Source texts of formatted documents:
▼▼▼

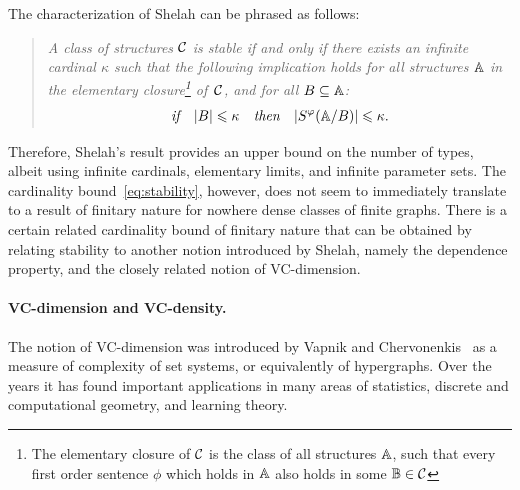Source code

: The characterization of Shelah can be phrased as follows:
 \begin{quote}
 	\itshape A class of structures $\cal C$
	is stable if and only if 
	there exists 
	an infinite cardinal $\kappa$
	such that the following implication holds for all
	structures
	$\str A$ in the elementary closure\footnote{The elementary closure of $\cal C$ is 
	the class of all structures $\str A$,
	such that  every first order sentence $\phi$
	which holds in $\str A$ also holds in some $\str B\in \cal C$} of~$\cal C$, and for all $B\subset \str A$:
  \begin{align}\label{eq:stability}
  \textit{if\quad}|B|\le \kappa\textit {\quad then\quad}
|S^\phi(\str A/B)|\le \kappa.    
  \end{align}
 \end{quote}
Therefore, %
Shelah's result provides an upper bound on the number of types, albeit using infinite cardinals, elementary limits, and infinite parameter sets.
%
%
%
%
 The cardinality bound~\eqref{eq:stability},
 however, does not seem to  immediately translate to a result of finitary nature for nowhere dense  classes of finite graphs.  There is 
 a certain related cardinality bound  of finitary nature
that can be obtained by relating stability  
 to another notion introduced by Shelah, namely the dependence property, and the closely related notion of VC-dimension. %
  
%
%
%
%
%



\paragraph{VC-dimension and VC-density.} The notion of VC-dimension was introduced by 
Vapnik and Chervonenkis~\cite{chervonenkis1971theory} as a measure of complexity of set systems, or equivalently of hypergraphs.
Over the years it
has found important applications in many areas of
statistics, discrete and computational geometry, 
and learning theory. 

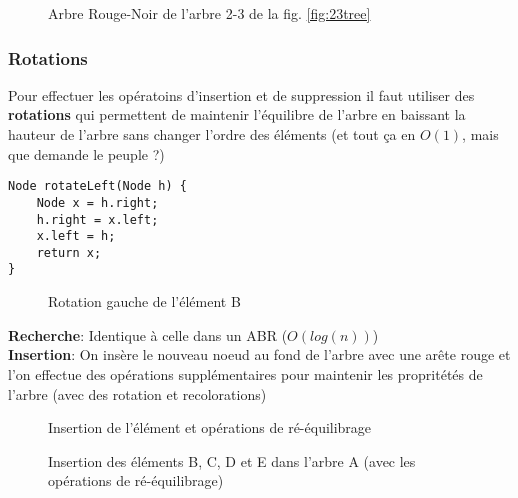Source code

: \documentclass[10pt]{article}
\begin{document}
\begin{figure}[H]
\caption{Arbre Rouge-Noir de l'arbre 2-3 de la fig. \ref{fig:23tree}}
\label{fig:balanced_tree}
\end{figure}

\subsubsection{Rotations}
Pour effectuer les opératoins d'insertion et de suppression il faut utiliser des \textbf{rotations} qui permettent de maintenir l'équilibre de l'arbre en baissant la hauteur de l'arbre sans changer l'ordre des éléments
 (et tout ça en $O(1)$, mais que demande le peuple ?)
\begin{multicols}{2}
\begin{verbatim}
Node rotateLeft(Node h) {
	Node x = h.right;
	h.right = x.left;
	x.left = h;
	return x;
}
\end{verbatim}

\begin{figure}[H]
\caption{Rotation gauche de l'élément B}
\label{fig:balanced_tree}
\end{figure}
\end{multicols}

\textbf{Recherche}: Identique à celle dans un ABR ($O(log(n))$)
\\\textbf{Insertion}: On insère le nouveau noeud au fond de l'arbre avec une arête rouge et l'on effectue des opérations supplémentaires pour maintenir les propritétés de l'arbre (avec des rotation et recolorations)
\begin{figure}[H]
\caption{Insertion de l'élément et opérations de ré-équilibrage}
\label{fig:RN_insert}
\end{figure}

\begin{figure}[H]
\caption{Insertion des éléments B, C, D et E dans l'arbre A (avec les opérations de ré-équilibrage)}
\label{fig:RN_construct}
\end{figure}
\end{document}

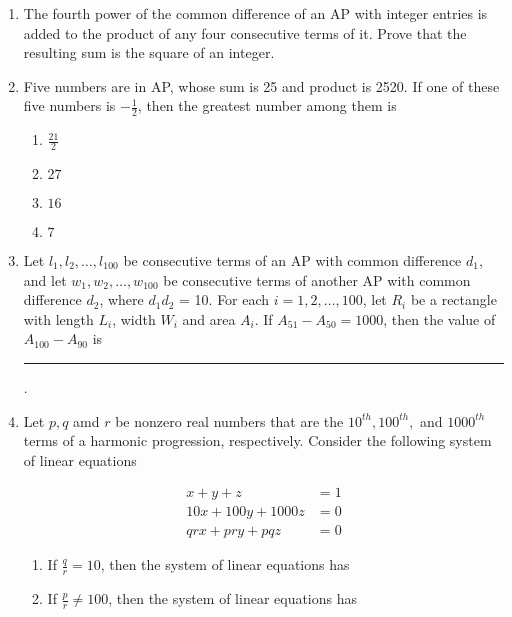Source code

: \begin{enumerate}    [label=\thesubsection.\arabic*, ref=\thesubsection.\theenumi]
%       
			\hfill {}
%      
%
%
      \item The fourth power of the common difference of an  AP  with integer entries is added to the product of any four consecutive terms of it. Prove that the resulting sum is the square of an integer.
%      
	      \hfill {}
%    
\item     Five numbers are in AP, whose sum is 25 and product is 2520. If one of these five numbers is $-\frac{1}{2}$, then the greatest number among them is
\hfill {}
%
\begin{multicols}{4}
\begin{enumerate}    
\item     $\frac{21}{2}$
\item     $27$
\item     $16$
\item     $7$
\end{enumerate}
\end{multicols}
%
%     
%
\item     Let $l_1,l_2,\dots,l_{100}$ be consecutive terms of an  AP  with common difference $d_1$, and let $w_1, w_2, \dots , w_{100}$ be consecutive terms of another  AP  with common difference $d_2 $, where $d_1d_2$ = 10. For each $i = 1, 2,\dots,100$, let $R_i$ be a rectangle with length $L_i$, width $W_i$ and area $A_i$. If $A_{51}-A_{50}=1000$, then the value of $A_{100}-A_{90}$ is \rule{1cm}{0.1pt}.
	\hfill {}
\item     Let $p,q$ amd $r$  be nonzero real numbers that are the $10^{th}, 100^{th},$ and $1000^{th}$ terms of a harmonic progression, respectively. Consider the following system of linear equations

	\hfill {}
\begin{align*}
x + y + z &= 1
\\
10x + 100y + 1000z &= 0
\\
qr x + pr y + pq z &= 0
\end{align*}

		\begin{multicols}{2}
			\begin{enumerate}[label=(\Roman*)]		
\item     If $ \frac{q}{r} = 10 $, then the system of linear equations has 

\item      If $ \frac{p}{r} \neq 100 $, then the system of linear equations has 


\end{enumerate}
\end{multicols}
\end{enumerate}
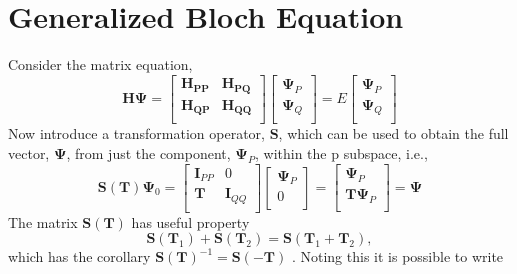 \section{ Generalized Bloch Equation } 
Consider the matrix equation,
\begin{equation}
\mathbf{H}\boldsymbol{\Psi} =
\begin{bmatrix}
 \mathbf{H_{PP}} & \mathbf{H_{PQ}} \\ 
 \mathbf{H_{QP}} & \mathbf{H_{QQ}} \\ 
\end{bmatrix} 
\begin{bmatrix}
 \boldsymbol{\Psi}_{P} \\ 
 \boldsymbol{\Psi}_{Q} \\ 
\end{bmatrix} 
= E 
\begin{bmatrix}
 \boldsymbol{\Psi}_{P} \\ 
 \boldsymbol{\Psi}_{Q} \\ 
\end{bmatrix} 
\end{equation}
Now introduce a transformation operator, $\mathbf{S}$, which can be used to obtain the full 
vector, $\boldsymbol{\Psi}$, from just the component, $\boldsymbol{\Psi}_{P}$, within the $\mathrm{p}$ subspace, i.e.,
\begin{equation}
\mathbf{S}(\mathbf{T})\boldsymbol{\Psi}_{0}= 
\begin{bmatrix}
\mathbf{I}_{PP} & 0 \\ 
\mathbf{T} & \mathbf{I}_{QQ} \\ 
\end{bmatrix}
\begin{bmatrix}
\boldsymbol{\Psi}_{P} \\ 
0 \\ 
\end{bmatrix}=  
\begin{bmatrix}
\boldsymbol{\Psi}_{P} \\ 
\mathbf{T}\boldsymbol{\Psi}_{P} \\ 
\end{bmatrix} 
= \boldsymbol{\Psi}
\end{equation}
The matrix $\mathbf{S}(\mathbf{T})$ has useful property
\begin{equation}
\mathbf{S}(\mathbf{T}_{1})+ \mathbf{S}(\mathbf{T}_{2})=\mathbf{S}(\mathbf{T}_{1}+\mathbf{T}_{2}),
\end{equation}
which has the corollary  $\mathbf{S}(\mathbf{T})^{-1}=\mathbf{S}(-\mathbf{T})$ . Noting this it is possible to write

▲▲▲

Task brief: Write out the entries again, word for word. No images.

Response area:
Source code

: The characterization of Shelah can be phrased as follows:
 \begin{quote}
 	\itshape A class of structures $\cal C$
	is stable if and only if 
	there exists 
	an infinite cardinal $\kappa$
	such that the following implication holds for all
	structures
	$\str A$ in the elementary closure\footnote{The elementary closure of $\cal C$ is 
	the class of all structures $\str A$,
	such that  every first order sentence $\phi$
	which holds in $\str A$ also holds in some $\str B\in \cal C$} of~$\cal C$, and for all $B\subset \str A$:
  \begin{align}\label{eq:stability}
  \textit{if\quad}|B|\le \kappa\textit {\quad then\quad}
|S^\phi(\str A/B)|\le \kappa.    
  \end{align}
 \end{quote}
Therefore, %
Shelah's result provides an upper bound on the number of types, albeit using infinite cardinals, elementary limits, and infinite parameter sets.
%
%
%
%
 The cardinality bound~\eqref{eq:stability},
 however, does not seem to  immediately translate to a result of finitary nature for nowhere dense  classes of finite graphs.  There is 
 a certain related cardinality bound  of finitary nature
that can be obtained by relating stability  
 to another notion introduced by Shelah, namely the dependence property, and the closely related notion of VC-dimension. %
  
%
%
%
%
%



\paragraph{VC-dimension and VC-density.} The notion of VC-dimension was introduced by 
Vapnik and Chervonenkis~\cite{chervonenkis1971theory} as a measure of complexity of set systems, or equivalently of hypergraphs.
Over the years it
has found important applications in many areas of
statistics, discrete and computational geometry, 
and learning theory. 

Source code

: \documentclass[10pt]{article}
\begin{document}
\begin{figure}[H]
\caption{Arbre Rouge-Noir de l'arbre 2-3 de la fig. \ref{fig:23tree}}
\label{fig:balanced_tree}
\end{figure}

\subsubsection{Rotations}
Pour effectuer les opératoins d'insertion et de suppression il faut utiliser des \textbf{rotations} qui permettent de maintenir l'équilibre de l'arbre en baissant la hauteur de l'arbre sans changer l'ordre des éléments
 (et tout ça en $O(1)$, mais que demande le peuple ?)
\begin{multicols}{2}
\begin{verbatim}
Node rotateLeft(Node h) {
	Node x = h.right;
	h.right = x.left;
	x.left = h;
	return x;
}
\end{verbatim}

\begin{figure}[H]
\caption{Rotation gauche de l'élément B}
\label{fig:balanced_tree}
\end{figure}
\end{multicols}

\textbf{Recherche}: Identique à celle dans un ABR ($O(log(n))$)
\\\textbf{Insertion}: On insère le nouveau noeud au fond de l'arbre avec une arête rouge et l'on effectue des opérations supplémentaires pour maintenir les propritétés de l'arbre (avec des rotation et recolorations)
\begin{figure}[H]
\caption{Insertion de l'élément et opérations de ré-équilibrage}
\label{fig:RN_insert}
\end{figure}

\begin{figure}[H]
\caption{Insertion des éléments B, C, D et E dans l'arbre A (avec les opérations de ré-équilibrage)}
\label{fig:RN_construct}
\end{figure}
\end{document}

Source code

: \begin{enumerate}    [label=\thesubsection.\arabic*, ref=\thesubsection.\theenumi]
%       
			\hfill {}
%      
%
%
      \item The fourth power of the common difference of an  AP  with integer entries is added to the product of any four consecutive terms of it. Prove that the resulting sum is the square of an integer.
%      
	      \hfill {}
%    
\item     Five numbers are in AP, whose sum is 25 and product is 2520. If one of these five numbers is $-\frac{1}{2}$, then the greatest number among them is
\hfill {}
%
\begin{multicols}{4}
\begin{enumerate}    
\item     $\frac{21}{2}$
\item     $27$
\item     $16$
\item     $7$
\end{enumerate}
\end{multicols}
%
%     
%
\item     Let $l_1,l_2,\dots,l_{100}$ be consecutive terms of an  AP  with common difference $d_1$, and let $w_1, w_2, \dots , w_{100}$ be consecutive terms of another  AP  with common difference $d_2 $, where $d_1d_2$ = 10. For each $i = 1, 2,\dots,100$, let $R_i$ be a rectangle with length $L_i$, width $W_i$ and area $A_i$. If $A_{51}-A_{50}=1000$, then the value of $A_{100}-A_{90}$ is \rule{1cm}{0.1pt}.
	\hfill {}
\item     Let $p,q$ amd $r$  be nonzero real numbers that are the $10^{th}, 100^{th},$ and $1000^{th}$ terms of a harmonic progression, respectively. Consider the following system of linear equations

	\hfill {}
\begin{align*}
x + y + z &= 1
\\
10x + 100y + 1000z &= 0
\\
qr x + pr y + pq z &= 0
\end{align*}

		\begin{multicols}{2}
			\begin{enumerate}[label=(\Roman*)]		
\item     If $ \frac{q}{r} = 10 $, then the system of linear equations has 

\item      If $ \frac{p}{r} \neq 100 $, then the system of linear equations has 


\end{enumerate}
\end{multicols}
\end{enumerate}
 \section{ Generalized Bloch Equation } 
Consider the matrix equation,
\begin{equation}
\mathbf{H}\boldsymbol{\Psi} =
\begin{bmatrix}
 \mathbf{H_{PP}} & \mathbf{H_{PQ}} \\ 
 \mathbf{H_{QP}} & \mathbf{H_{QQ}} \\ 
\end{bmatrix} 
\begin{bmatrix}
 \boldsymbol{\Psi}_{P} \\ 
 \boldsymbol{\Psi}_{Q} \\ 
\end{bmatrix} 
= E 
\begin{bmatrix}
 \boldsymbol{\Psi}_{P} \\ 
 \boldsymbol{\Psi}_{Q} \\ 
\end{bmatrix} 
\end{equation}
Now introduce a transformation operator, $\mathbf{S}$, which can be used to obtain the full 
vector, $\boldsymbol{\Psi}$, from just the component, $\boldsymbol{\Psi}_{P}$, within the $\mathrm{p}$ subspace, i.e.,
\begin{equation}
\mathbf{S}(\mathbf{T})\boldsymbol{\Psi}_{0}= 
\begin{bmatrix}
\mathbf{I}_{PP} & 0 \\ 
\mathbf{T} & \mathbf{I}_{QQ} \\ 
\end{bmatrix}
\begin{bmatrix}
\boldsymbol{\Psi}_{P} \\ 
0 \\ 
\end{bmatrix}=  
\begin{bmatrix}
\boldsymbol{\Psi}_{P} \\ 
\mathbf{T}\boldsymbol{\Psi}_{P} \\ 
\end{bmatrix} 
= \boldsymbol{\Psi}
\end{equation}
The matrix $\mathbf{S}(\mathbf{T})$ has useful property
\begin{equation}
\mathbf{S}(\mathbf{T}_{1})+ \mathbf{S}(\mathbf{T}_{2})=\mathbf{S}(\mathbf{T}_{1}+\mathbf{T}_{2}),
\end{equation}
which has the corollary  $\mathbf{S}(\mathbf{T})^{-1}=\mathbf{S}(-\mathbf{T})$ . Noting this it is possible to write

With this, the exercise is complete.